## The task
Your answer must be an exact copy of the records below, minus the pictures.

------------------------------------------------

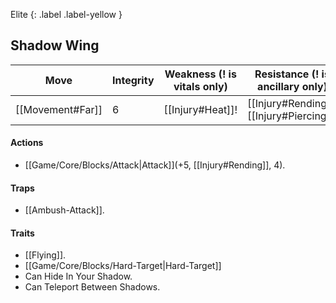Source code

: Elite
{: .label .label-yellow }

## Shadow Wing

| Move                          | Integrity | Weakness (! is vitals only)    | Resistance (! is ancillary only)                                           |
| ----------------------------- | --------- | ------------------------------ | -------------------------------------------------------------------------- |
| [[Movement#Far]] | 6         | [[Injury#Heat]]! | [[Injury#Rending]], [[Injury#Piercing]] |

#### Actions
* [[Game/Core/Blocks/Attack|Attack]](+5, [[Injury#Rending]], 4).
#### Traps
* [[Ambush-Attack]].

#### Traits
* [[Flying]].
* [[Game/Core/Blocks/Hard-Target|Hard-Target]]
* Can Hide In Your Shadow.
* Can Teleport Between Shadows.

------------------------------------------------

## Answer box
Source code

: Elite
{: .label .label-yellow }

## Shadow Wing

| Move                          | Integrity | Weakness (! is vitals only)    | Resistance (! is ancillary only)                                           |
| ----------------------------- | --------- | ------------------------------ | -------------------------------------------------------------------------- |
| [[Movement#Far]] | 6         | [[Injury#Heat]]! | [[Injury#Rending]], [[Injury#Piercing]] |

#### Actions
* [[Game/Core/Blocks/Attack|Attack]](+5, [[Injury#Rending]], 4).
#### Traps
* [[Ambush-Attack]].

#### Traits
* [[Flying]].
* [[Game/Core/Blocks/Hard-Target|Hard-Target]]
* Can Hide In Your Shadow.
* Can Teleport Between Shadows.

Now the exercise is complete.